CALIFORNIA SUPREME COURT DECISION

The California Supreme Court explained that married persons may, through a transfer or an agreement, transmute (i.e. change) the character of property from community to separate or from separate to community. However, a transmutation of property is not valid “unless made in writing by an express declaration that is made, joined in, consented to, or accepted by the spouse whose interest in the property is adversely affected” (Family Code § 852(a)). To satisfy the “express declaration” requirement, a writing signed by the adversely affected spouse must expressly state that the character or ownership of the property at issue is being changed. The express declaration requirement “does not apply to a gift between the spouses of clothing, wearing apparel, jewelry, or other tangible articles of a personal nature that is used solely or principally by the spouse to whom the gift is made and that is not substantial in value taken into account the circumstance of the marriage” (Family Code § 852(c)).

H argued because the express written declaration requirement was not satisfied, and placing of the life insurance policy which was purchased during the marriage with community funds in W’s name did not transmute the policy into a separate property asset of W. W asked the court to draw a distinction between interspousal property transactions subject to the transmutation statutes and property acquisitions from third parties, which she argued would not be subject to those statutes even when it has the claimed effect of changing community property funds to a separate property asset or vice versa. Since the transaction was between H and the insurance company issuing the policy, W argued there was no interspousal transaction and the transmutation requirements do not apply.

The California Supreme Court rejected W’s proposed exemption for spousal purchases from third parties. Because spouses most often use community funds to purchase gifts of relatively inexpensive personal items for each other, the statutory exemption necessarily implies that gifts not qualifying for the exemption (because they are either substantial in value or because they are not items of a personal nature) are transmutations subject to the express declaration requirement, notwithstanding the fact that many or most involve purchases from third parties.

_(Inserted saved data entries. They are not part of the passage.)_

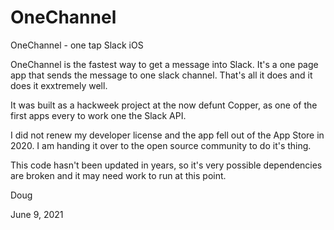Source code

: # OneChannel
OneChannel - one tap Slack iOS

OneChannel is the fastest way to get a message into Slack. It's a one page app that sends the message to one slack channel. That's all it does and it does it exxtremely well.

It was built as a hackweek project at the now defunt Copper, as one of the first apps every to work one the Slack API. 

I did not renew my developer license and the app fell out of the App Store in 2020. I am handing it over to the open source community to do it's thing.

This code hasn't been updated in years, so it's very possible dependencies are broken and it may need work to run at this point.

Doug

June 9, 2021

The Supreme Court agreed with the trial court’s characterization of the insurance policy as community property. The Court of Appeal’s Judgment was reversed.

COMMENTS

This is a major clarification of California law. Many of our clients tell us about assets such as car, real estate, bank accounts, life insurance policies, etc. that have been purchased during the marriage with community property (CP) funds but are held in the name of only one of the parties. For example, sometimes the family home is purchased only in wife’s name due to economic reasons. Or husband buys a car in his name because wife is unable to sign the purchase documents because she is unavailable to do so. Some courts have held that the way title to the asset is held is controlling. Those courts have held that the house in our example is wife’s separate property (SP) because the title is held in her name alone. The car in our example is the husband’s SP for the same reason. We have long believed these courts were wrong. Spouses often use CP money to purchase an asset in one spouse’s name with no intention the asset will be the spouse’s SP. The California Supreme Court has now clearly said they agree. If an asset is to be one spouse’s SP there must be a written document, signed by the adversely affected party, that clearly states the asset is one spouses’ SP.

CAUTION

A deed may be that written document. Be careful what you sign. When in doubt, ask an experienced family law attorney.